Quantitative analysis of polycomb response elements (PREs) at identical genomic locations distinguishes contributions of PRE sequence and genomic environment
1 IMBA, Institute of Molecular Biotechnology GmBH, Dr. Bohr-Gasse 3, 1030 Vienna, Austria
2 Roche Austria GmBH, Clinical Operations, Engelhorngasse 3, 1211 Vienna, Austria
3 Department of Neurobiology, Stanford University, Stanford, CA 94305, USA
Epigenetics & Chromatin 2011, 4:4 doi:10.1186/1756-8935-4-4Published: 16 March 2011
Polycomb/Trithorax response elements (PREs) are cis-regulatory elements essential for the regulation of several hundred developmentally important genes. However, the precise sequence requirements for PRE function are not fully understood, and it is also unclear whether these elements all function in a similar manner. Drosophila PRE reporter assays typically rely on random integration by P-element insertion, but PREs are extremely sensitive to genomic position.

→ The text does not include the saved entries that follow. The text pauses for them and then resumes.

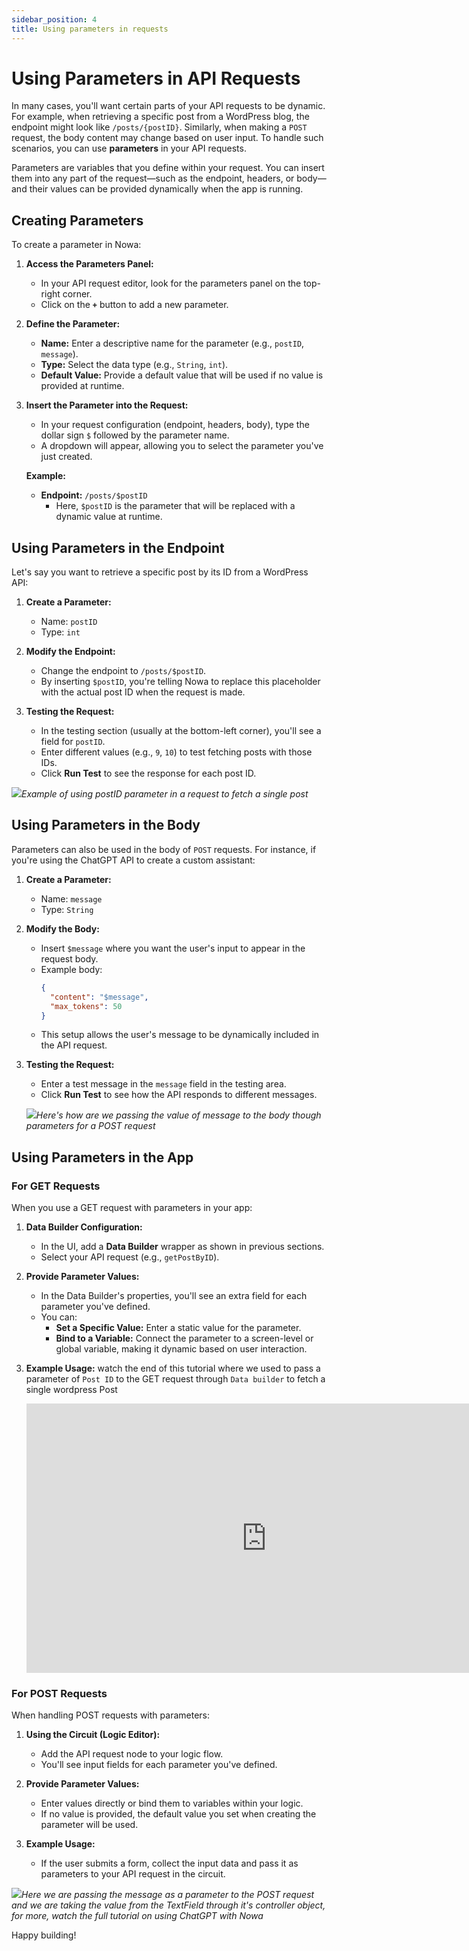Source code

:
 ```yaml
---
sidebar_position: 4
title: Using parameters in requests
---
```


# Using Parameters in API Requests

In many cases, you'll want certain parts of your API requests to be dynamic. For example, when retrieving a specific post from a WordPress blog, the endpoint might look like `/posts/{postID}`. Similarly, when making a `POST` request, the body content may change based on user input. To handle such scenarios, you can use **parameters** in your API requests.

Parameters are variables that you define within your request. You can insert them into any part of the request—such as the endpoint, headers, or body—and their values can be provided dynamically when the app is running.

## Creating Parameters

To create a parameter in Nowa:

1. **Access the Parameters Panel:**
   - In your API request editor, look for the parameters panel on the top-right corner.
   - Click on the **`+`** button to add a new parameter.

2. **Define the Parameter:**
   - **Name:** Enter a descriptive name for the parameter (e.g., `postID`, `message`).
   - **Type:** Select the data type (e.g., `String`, `int`).
   - **Default Value:** Provide a default value that will be used if no value is provided at runtime.

3. **Insert the Parameter into the Request:**
   - In your request configuration (endpoint, headers, body), type the dollar sign `$` followed by the parameter name.
   - A dropdown will appear, allowing you to select the parameter you've just created.

   **Example:**

   - **Endpoint:** `/posts/$postID`
     - Here, `$postID` is the parameter that will be replaced with a dynamic value at runtime.


## Using Parameters in the Endpoint

Let's say you want to retrieve a specific post by its ID from a WordPress API:

1. **Create a Parameter:**
   - Name: `postID`
   - Type: `int`

2. **Modify the Endpoint:**
   - Change the endpoint to `/posts/$postID`.
   - By inserting `$postID`, you're telling Nowa to replace this placeholder with the actual post ID when the request is made.

3. **Testing the Request:**
   - In the testing section (usually at the bottom-left corner), you'll see a field for `postID`.
   - Enter different values (e.g., `9`, `10`) to test fetching posts with those IDs.
   - Click **Run Test** to see the response for each post ID.

![](./img/params/add-params.gif)*Example of using postID parameter in a request to fetch a single post*


## Using Parameters in the Body

Parameters can also be used in the body of `POST` requests. For instance, if you're using the ChatGPT API to create a custom assistant:

1. **Create a Parameter:**
   - Name: `message`
   - Type: `String`

2. **Modify the Body:**
   - Insert `$message` where you want the user's input to appear in the request body.
   - Example body:
     ```json
     {
       "content": "$message",
       "max_tokens": 50
     }
     ```
   - This setup allows the user's message to be dynamically included in the API request.

3. **Testing the Request:**
   - Enter a test message in the `message` field in the testing area.
   - Click **Run Test** to see how the API responds to different messages.

   ![](./img/params/chatgpt-ex.png)*Here's how are we passing the value of message to the body though parameters for a POST request*

## Using Parameters in the App

### For GET Requests

When you use a GET request with parameters in your app:

1. **Data Builder Configuration:**
   - In the UI, add a **Data Builder** wrapper as shown in previous sections.
   - Select your API request (e.g., `getPostByID`).

2. **Provide Parameter Values:**
   - In the Data Builder's properties, you'll see an extra field for each parameter you've defined.
   - You can:
     - **Set a Specific Value:** Enter a static value for the parameter.
     - **Bind to a Variable:** Connect the parameter to a screen-level or global variable, making it dynamic based on user interaction.

3. **Example Usage:**
   watch the end of this tutorial where we used to pass a parameter of `Post ID` to the GET request through `Data builder` to fetch a single wordpress Post

   <iframe width="767" height="431" src="https://www.youtube.com/embed/_ko4iKVXVuA" title="Display WordPress Blogs in Your App Using ListView and REST API | Nowa tutorial" frameborder="0" allow="accelerometer; autoplay; clipboard-write; encrypted-media; gyroscope; picture-in-picture; web-share" referrerpolicy="strict-origin-when-cross-origin" allowfullscreen></iframe>


### For POST Requests

When handling POST requests with parameters:

1. **Using the Circuit (Logic Editor):**
   - Add the API request node to your logic flow.
   - You'll see input fields for each parameter you've defined.

2. **Provide Parameter Values:**
   - Enter values directly or bind them to variables within your logic.
   - If no value is provided, the default value you set when creating the parameter will be used.

3. **Example Usage:**
   - If the user submits a form, collect the input data and pass it as parameters to your API request in the circuit.


![](./img/params/chatgpt-post.png)*Here we are passing the message as a parameter to the POST request and we are taking the value from the TextField through it's controller object, for more, watch the full tutorial on using ChatGPT with Nowa*


Happy building!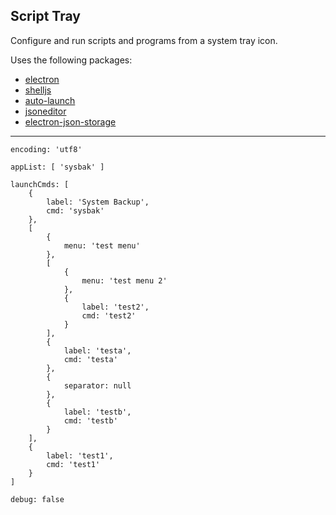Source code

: ##  Script Tray

Configure and run scripts and programs from a system tray icon.

Uses the following packages:
- [electron](https://www.npmjs.com/package/electron)
- [shelljs](https://www.npmjs.com/package/shelljs)
- [auto-launch](https://www.npmjs.com/package/auto-launch)
- [jsoneditor](https://www.npmjs.com/package/jsoneditor)
- [electron-json-storage](https://www.npmjs.com/package/electron-json-storage)

-----

```
encoding: 'utf8'
```

```
appList: [ 'sysbak' ]
```

```
launchCmds: [
    {
        label: 'System Backup',
        cmd: 'sysbak'
    },
    [
        {
            menu: 'test menu'
        },
        [
            {
                menu: 'test menu 2'
            },
            {
                label: 'test2',
                cmd: 'test2'
            }
        ],
        {
            label: 'testa',
            cmd: 'testa'
        },
        {
            separator: null
        },
        {
            label: 'testb',
            cmd: 'testb'
        }
    ],
    {
        label: 'test1',
        cmd: 'test1'
    }
]
```

```
debug: false
```
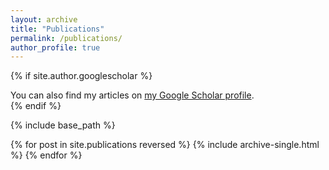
 ```yaml
---
layout: archive
title: "Publications"
permalink: /publications/
author_profile: true
---
```


{% if site.author.googlescholar %}
  <div class="wordwrap">You can also find my articles on <a href="https://scholar.google.com/citations?hl=en&authuser=1&user=HwhiMM8AAAAJ">my Google Scholar profile</a>.</div>
{% endif %}

{% include base_path %}

{% for post in site.publications reversed %}
  {% include archive-single.html %}
{% endfor %}
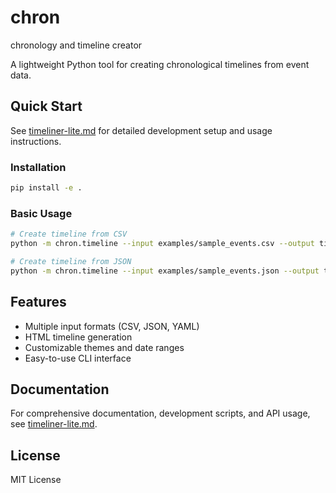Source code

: # chron
chronology and timeline creator

A lightweight Python tool for creating chronological timelines from event data.

## Quick Start

See [timeliner-lite.md](timeliner-lite.md) for detailed development setup and usage instructions.

### Installation

```bash
pip install -e .
```

### Basic Usage

```bash
# Create timeline from CSV
python -m chron.timeline --input examples/sample_events.csv --output timeline.html

# Create timeline from JSON
python -m chron.timeline --input examples/sample_events.json --output timeline.html
```

## Features

- Multiple input formats (CSV, JSON, YAML)
- HTML timeline generation
- Customizable themes and date ranges
- Easy-to-use CLI interface

## Documentation

For comprehensive documentation, development scripts, and API usage, see [timeliner-lite.md](timeliner-lite.md).

## License

MIT License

We adapted the ΦC31 site-specific integration tool to enable systematic quantitative comparison of PREs and sequence variants at identical genomic locations. In this adaptation, a miniwhite (mw) reporter in combination with eye-pigment analysis gives a quantitative readout of PRE function. We compared the Hox PRE Frontabdominal-7 (Fab-7) with a PRE from the vestigial (vg) gene at four landing sites. The analysis revealed that the Fab-7 and vg PREs have fundamentally different properties, both in terms of their interaction with the genomic environment at each site and their inherent silencing abilities. Furthermore, we used the ΦC31 tool to examine the effect of deletions and mutations in the vg PRE, identifying a 106 bp region containing a previously predicted motif (GTGT) that is essential for silencing.
This analysis showed that different PREs have quantifiably different properties, and that changes in as few as four base pairs have profound effects on PRE function, thus illustrating the power and sensitivity of ΦC31 site-specific integration as a tool for the rapid and quantitative dissection of elements of PRE design.